Visually-Guided Policy Optimization for Multimodal Reasoning¶
Conference: ACL2026
arXiv: 2604.09349
Code: https://github.com/wzb-bupt/VGPO
Area: reinforcement_learning
Keywords: Multimodal Reasoning, Reinforcement Learning, GRPO, Visual Attention, Visual Forgetting
TL;DR¶
VGPO employs hidden state similarity to locate vision-related tokens during RLVR training, subsequently strengthening visual focus through late-stage visual compensation and intra/inter-trajectory advantage re-weighting. This allows Qwen2.5-VL-7B to surpass GRPO/DAPO and existing vision-enhanced RL methods in mathematical multimodal reasoning and vision-dependent tasks.
Background & Motivation¶
Background: Methods such as RLVR, GRPO, and DAPO have significantly improved the step-by-step reasoning capabilities of VLMs, particularly in tasks with verifiable answers like mathematics, geometry, and visual question answering. Current multimodal reasoning research typically focuses on final answer rewards, rollout diversity, KL/entropy regularization, or external visual verifiers.

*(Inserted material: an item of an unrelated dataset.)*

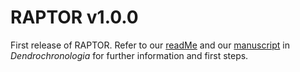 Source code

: # RAPTOR v1.0.0

First release of RAPTOR. Refer to our [readMe](https://github.com/the-Hull/raptor) and our [manuscript](https://doi.org/10.1016/j.dendro.2017.10.003) in *Dendrochronologia* for further information and first steps.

Limitations of Prior Work: The reasoning process of VLMs remains strongly text-dominated. During the generation of long reasoning chains, models may briefly attend to images initially but increasingly rely on the problem text and previously generated tokens. Visual token activations become sparse, leading to visual fact forgetting, hallucinations, or erroneous reasoning based on language priors.
Key Challenge: Multimodal reasoning requires models to consistently utilize visual evidence across long chains, whereas standard RL only rewards final answer correctness regardless of whether the model faithfully processed the image. Existing vision-enhancement methods often introduce special tokens, additional forward passes, noisy image comparisons, or auxiliary models, resulting in high training costs and system complexity.
Goal: The authors aim to directly incorporate "whether the model consistently attends to the image during reasoning" into policy optimization without introducing extra models or external visual verification processes. This ensures the model pursues both answer correctness and sufficient usage of visual evidence.
Key Insight: The observation is made that the similarity between the hidden states of generated tokens and image tokens can serve as an endogenous Visual Focus Score. When the model genuinely utilizes visual information, this similarity increases, and the corresponding image attention regions are typically semantically reasonable.
Core Idea: Construct visual attention signals using the model's own hidden states and transform them into weighting factors for the RL advantage function. This allows rewards for correct answers to propagate along reasoning trajectories that are more visually faithful.
Method¶
VGPO can be understood as adding a "visual faithfulness modulator" layer onto RL frameworks like DAPO/GRPO. While original RLVR only considers the final reward of each rollout (e.g., exact match), VGPO redistributes advantages at both the token and trajectory granularities without changing the verifiable reward itself. It assigns higher update weights to vision-related tokens and trajectories with stronger overall visual focus.
Overall Architecture¶
Given an image \(I\), a text question \(q\), and an answer \(a\), the policy model samples a set of reasoning trajectories. First, VGPO derives visual prototypes from the hidden states of image tokens and calculates the similarity between each generated token and the visual prototypes to form a Visual Focus Score. Then, Visual Attention Compensation applies a linear enhancement to high-scoring visual tokens in the later stages of reasoning to counteract temporal visual forgetting. Finally, Dual-Grained Advantage Re-Weighting embeds this visual compensation signal into the policy objective: intra-trajectory weighting distinguishes token-level visual importance, while inter-trajectory weighting distinguishes the cumulative visual focus of the entire response.
Key Designs¶
-
Visual Focus Score:
- Function: Determines whether each generated token is related to visual evidence without external annotations or auxiliary models.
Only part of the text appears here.